BİR İSTANBUL TURU.

Beşiktaş meydanı
Boğaziçi köprüsü 
Bugün 4 Ağustos Pazar. İstanbul'un altını üstüne getirmek için çok uygun bir gün.Sabah 07.00 kalkıp normal bir kahvaltı edip evden çıkıyorum. İstinye'ye inip sağa dönüp Arnavutköy, Ortaköy üzerinden Beşiktaş'a varıyor ve sanki beni bekleyen vapur ile Kadıköy'e geçiyorum. Moda'ya çıkıp çay bahçelerinin yanından geçip Yoğurtçu Parkı'nda tost ve çay molası verdim. Burada da direnişçiler çadırlarda kalıyorlardı. Çay da bol kaşarlı tost da gerçekten çok güzeldi  tavsiye ederim. Enerjimiz tamam yola koyulmak lazım. Parkın yanındaki derenin karşısından başlayan bisiklet yolu inanması zor ama Bostancı vapur iskelesine kadar devam ediyor. Kalamış marinasının içinden geçerken yol kalitesi biraz bozuluyor ama olsun yine de çok güzel.

Bu arada iki arkadaş ile tanışıp bir süre beraber pedallıyoruz. Benim bisiklet gezgininden Rahman ile Başak'a uğramam lazım onun için vedalaşıyoruz. Başak bahçede kahvaltı yapıyor. Pastahaneden aldığı ama ev keki lezzetindeki keki önce nazikçe reddediyorum ama bir parça tadına bakınca kalsaydı ikinci dilimi de yiyecektim. O sırada Rahman da geliyor. Bisikletimde bana en uygun boy ayarlarını yapıyorlar. Başak ile sipariş ettiğim ince sibop hava saatini alıp ayrılıyorum yanlarından.

Vapurda
Tekrar bisiklet yoluna girip Bostancı vapur iskelesine geliyorum. İlk sırada Mavi Marmara isimli özel motorlar var.
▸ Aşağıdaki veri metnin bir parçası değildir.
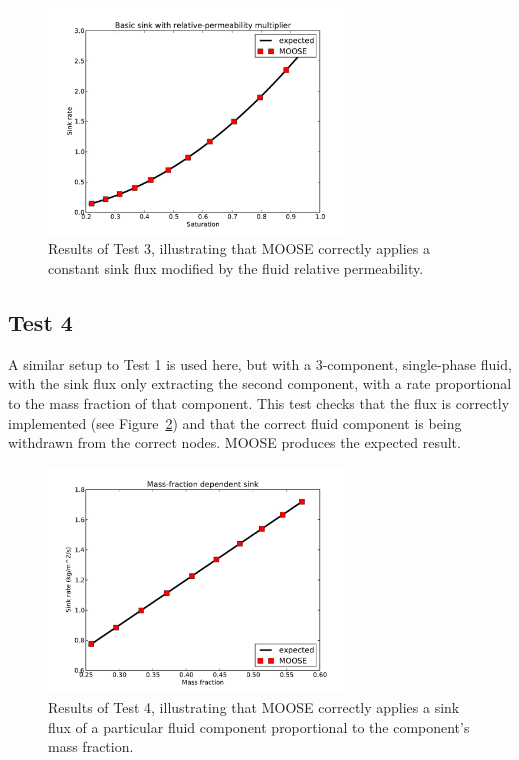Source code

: \documentclass[]{scrreprt}
\begin{document}
\begin{figure}[htb]
\begin{center}
\includegraphics[width=8cm]{s03.pdf}
\caption{Results of Test 3, illustrating that MOOSE correctly applies
  a constant sink flux modified by the fluid relative permeability.}
\label{s03.fig}
\end{center}
\end{figure}


\subsection{Test 4}

A similar setup to Test 1 is used here, but with a 3-component,
single-phase fluid, with the sink flux only extracting the second
component, with a rate proportional to the mass fraction of that
component.  This test checks that the flux is correctly implemented
(see Figure~\ref{s07.fig}) and that the correct fluid component is being
withdrawn from the correct nodes.  MOOSE produces the expected result.

\begin{figure}[htb]
\begin{center}
\includegraphics[width=8cm]{s07.pdf}
\caption{Results of Test 4, illustrating that MOOSE correctly applies
  a sink flux of a particular fluid component proportional to the
  component's mass fraction.}
\label{s07.fig}
\end{center}
\end{figure}
\end{document}
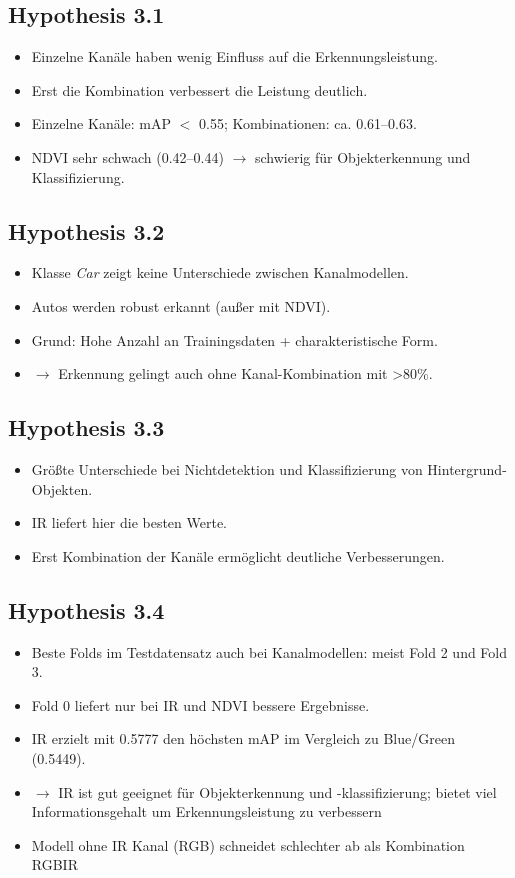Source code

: \subsection*{Hypothesis 3.1}
\begin{itemize}
  \item Einzelne Kanäle haben wenig Einfluss auf die Erkennungsleistung.
  \item Erst die Kombination verbessert die Leistung deutlich.
  \item Einzelne Kanäle: mAP $<$ 0.55; Kombinationen: ca. 0.61--0.63.
  \item NDVI sehr schwach (0.42--0.44) $\rightarrow$ schwierig für Objekterkennung und Klassifizierung.
\end{itemize}

\subsection*{Hypothesis 3.2}
\begin{itemize}
  \item Klasse \emph{Car} zeigt keine Unterschiede zwischen Kanalmodellen.
  \item Autos werden robust erkannt (außer mit NDVI).
  \item Grund: Hohe Anzahl an Trainingsdaten + charakteristische Form.
  \item $\rightarrow$ Erkennung gelingt auch ohne Kanal-Kombination mit >80\%.
\end{itemize}

\subsection*{Hypothesis 3.3}
\begin{itemize}
  \item Größte Unterschiede bei Nichtdetektion und Klassifizierung von Hintergrund-Objekten.
  \item IR liefert hier die besten Werte.
  \item Erst Kombination der Kanäle ermöglicht deutliche Verbesserungen.
\end{itemize}

\subsection*{Hypothesis 3.4}
\begin{itemize}
  \item Beste Folds im Testdatensatz auch bei Kanalmodellen: meist Fold 2 und Fold 3.
  \item Fold 0 liefert nur bei IR und NDVI bessere Ergebnisse.
  \item IR erzielt mit 0.5777 den höchsten mAP im Vergleich zu Blue/Green (0.5449).
  \item $\rightarrow$ IR ist gut geeignet für Objekterkennung und -klassifizierung; bietet viel Informationsgehalt um Erkennungsleistung zu verbessern
  \item Modell ohne IR Kanal (RGB) schneidet schlechter ab als Kombination RGBIR 
\end{itemize}

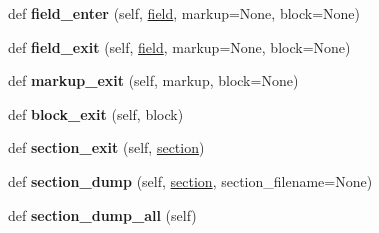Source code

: \begin{DoxyCompactItemize}
def {\bfseries field\+\_\+enter} (self, \hyperlink{structfield}{field}, markup=None, block=None)
\item 
\mbox{\label{classformatter_1_1_formatter_ad3b5dac71f3808724b5c85ac0cb065ed}} 
def {\bfseries field\+\_\+exit} (self, \hyperlink{structfield}{field}, markup=None, block=None)
\item 
\mbox{\label{classformatter_1_1_formatter_a49b329e9fa4cb4bcd1faca179d4128b1}} 
def {\bfseries markup\+\_\+exit} (self, markup, block=None)
\item 
\mbox{\label{classformatter_1_1_formatter_a19154a0673544d248f4a5bfd75d1898e}} 
def {\bfseries block\+\_\+exit} (self, block)
\item 
\mbox{\label{classformatter_1_1_formatter_a933962d38ca3f2833b81a7efddf38b0b}} 
def {\bfseries section\+\_\+exit} (self, \hyperlink{structsection}{section})
\item 
\mbox{\label{classformatter_1_1_formatter_af4f9260c0b72d776309dbec7d6757c3f}} 
def {\bfseries section\+\_\+dump} (self, \hyperlink{structsection}{section}, section\+\_\+filename=None)
\item 
\mbox{\label{classformatter_1_1_formatter_a57f88f223b63dc34b927b84f6253e00d}} 
def {\bfseries section\+\_\+dump\+\_\+all} (self)
\end{DoxyCompactItemize}
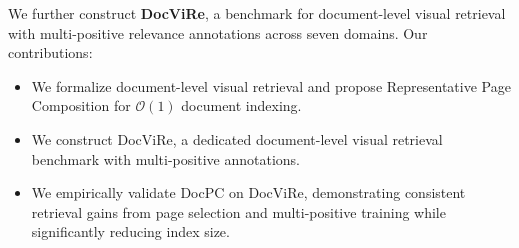 We further construct \textbf{DocViRe}, a benchmark for document-level visual retrieval with multi-positive relevance annotations across seven domains. Our contributions:
\begin{itemize}
    \item We formalize document-level visual retrieval and propose Representative Page Composition for $\mathcal{O}(1)$ document indexing.
    \item We construct DocViRe, a dedicated document-level visual retrieval  benchmark with multi-positive annotations.
    \item We empirically validate DocPC on DocViRe, demonstrating consistent retrieval gains from page selection and multi-positive training while significantly reducing index size.
\end{itemize}
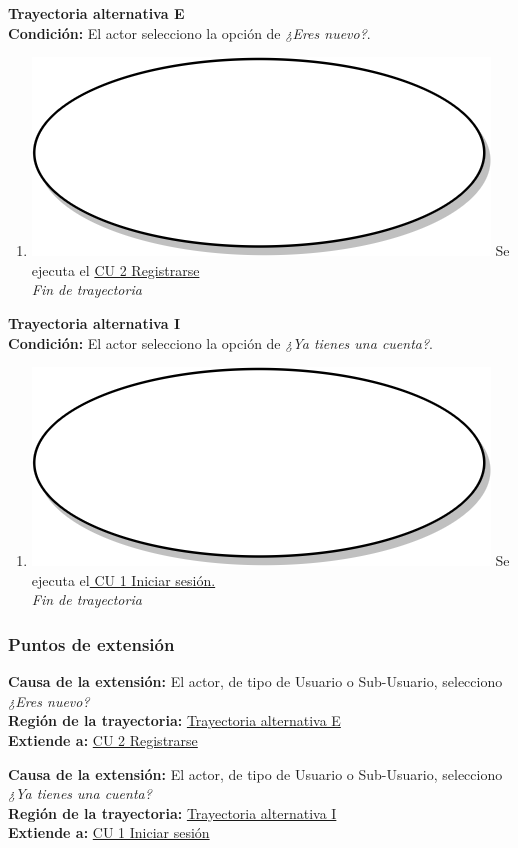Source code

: \textbf{Trayectoria alternativa E} \label{cu1_1_ta_e}\\
\textbf{Condición:} El actor selecciono la opción de \textit{¿Eres nuevo?}.\\
 \begin{enumerate}[label=E\arabic*]
    \item {\includegraphics[scale=.05]{Capitulo3/img/proceso.png} Se ejecuta el \hyperref[cu2]{CU 2 Registrarse}} \\
    \textit{Fin de trayectoria} \\
\end{enumerate}

\textbf{Trayectoria alternativa I} \label{cu1_1_ta_i}\\
\textbf{Condición:} El actor selecciono la opción de \textit{¿Ya tienes una cuenta?}.\\
 \begin{enumerate}[label=I\arabic*]
    \item {\includegraphics[scale=.05]{Capitulo3/img/proceso.png} Se ejecuta el\hyperref[cu1]{ CU 1 Iniciar sesión.}} \\
    \textit{Fin de trayectoria} \\
\end{enumerate}

\subsubsection{Puntos de extensión}
\noindent \textbf{Causa de la extensión:} El actor, de tipo de Usuario o Sub-Usuario, selecciono \textit{¿Eres nuevo?} \\
\textbf{Región de la trayectoria:} \hyperref[cu1_1_ta_e]{Trayectoria alternativa E} \\
\textbf{Extiende a:} \hyperref[cu1_1]{CU 2 Registrarse} \\ \par

\noindent \textbf{Causa de la extensión:} El actor, de tipo de Usuario o Sub-Usuario, selecciono \textit{¿Ya tienes una cuenta?} \\
\textbf{Región de la trayectoria:} \hyperref[cu1_1_ta_i]{Trayectoria alternativa I} \\
\textbf{Extiende a:} \hyperref[cu1]{CU 1 Iniciar sesión}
Hemen  kalkıyor dedikleri için binmeye karar veriyorum ancak girişte bekleyen görevli bisikletin bir bilet bedeli kadar ücrete tabi olduğunu söylüyor. Vapur da mı aynı diyince bilmiyorum diyor.''Bilmiyorum'' aslında hayır ücret almıyor anlamına geliyor. Devam edip tek geçiş ücreti ile vapura biniyorum. Benim ile beraber 4 bisiklet daha biniyor. Bir tanesinin 20'' katlanır ve elektrikli olduğu beni önce şaşırttı ama adadaki pek çok bisiklet elektrikli idi.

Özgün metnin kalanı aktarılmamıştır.